**DATASET RECORDS:**
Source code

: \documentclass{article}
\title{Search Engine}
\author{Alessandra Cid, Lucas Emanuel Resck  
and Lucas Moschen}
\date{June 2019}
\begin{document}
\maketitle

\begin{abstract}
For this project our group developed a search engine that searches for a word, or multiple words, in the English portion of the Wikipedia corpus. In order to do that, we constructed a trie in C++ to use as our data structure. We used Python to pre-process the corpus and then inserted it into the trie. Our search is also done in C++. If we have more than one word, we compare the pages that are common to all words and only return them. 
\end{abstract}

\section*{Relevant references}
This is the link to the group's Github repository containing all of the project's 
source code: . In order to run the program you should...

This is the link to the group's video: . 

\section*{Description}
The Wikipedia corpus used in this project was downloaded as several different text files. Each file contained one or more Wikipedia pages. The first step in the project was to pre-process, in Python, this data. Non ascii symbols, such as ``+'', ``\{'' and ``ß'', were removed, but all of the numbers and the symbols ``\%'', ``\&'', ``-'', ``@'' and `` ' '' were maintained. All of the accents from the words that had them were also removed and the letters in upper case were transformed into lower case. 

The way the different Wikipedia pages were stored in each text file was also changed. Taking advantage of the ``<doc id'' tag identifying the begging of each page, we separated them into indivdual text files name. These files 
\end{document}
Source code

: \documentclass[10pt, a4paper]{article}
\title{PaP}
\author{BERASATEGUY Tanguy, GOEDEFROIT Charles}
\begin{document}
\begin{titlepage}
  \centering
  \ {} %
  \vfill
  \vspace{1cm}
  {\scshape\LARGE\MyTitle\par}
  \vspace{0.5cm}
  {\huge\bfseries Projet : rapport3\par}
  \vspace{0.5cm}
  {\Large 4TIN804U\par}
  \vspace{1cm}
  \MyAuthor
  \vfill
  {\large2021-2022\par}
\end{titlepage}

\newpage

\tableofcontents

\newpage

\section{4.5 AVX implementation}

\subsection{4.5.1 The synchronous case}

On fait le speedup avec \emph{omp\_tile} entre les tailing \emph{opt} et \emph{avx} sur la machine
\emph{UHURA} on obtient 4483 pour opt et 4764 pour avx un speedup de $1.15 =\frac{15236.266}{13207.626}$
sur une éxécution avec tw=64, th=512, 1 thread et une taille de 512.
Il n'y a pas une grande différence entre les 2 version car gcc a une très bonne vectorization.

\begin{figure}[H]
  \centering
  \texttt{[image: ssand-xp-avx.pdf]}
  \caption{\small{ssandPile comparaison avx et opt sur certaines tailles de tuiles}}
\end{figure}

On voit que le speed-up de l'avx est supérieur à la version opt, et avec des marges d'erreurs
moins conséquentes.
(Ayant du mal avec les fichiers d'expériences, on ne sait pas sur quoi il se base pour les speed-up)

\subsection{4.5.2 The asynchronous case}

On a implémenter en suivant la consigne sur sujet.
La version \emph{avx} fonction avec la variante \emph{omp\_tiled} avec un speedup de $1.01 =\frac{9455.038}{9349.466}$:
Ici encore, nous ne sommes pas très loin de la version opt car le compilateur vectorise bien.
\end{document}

**TASK GOAL:** If a line contains the word "speedup", it counts; please state how many such lines the records above have, and nothing more.

**RESPONSE AREA:** 3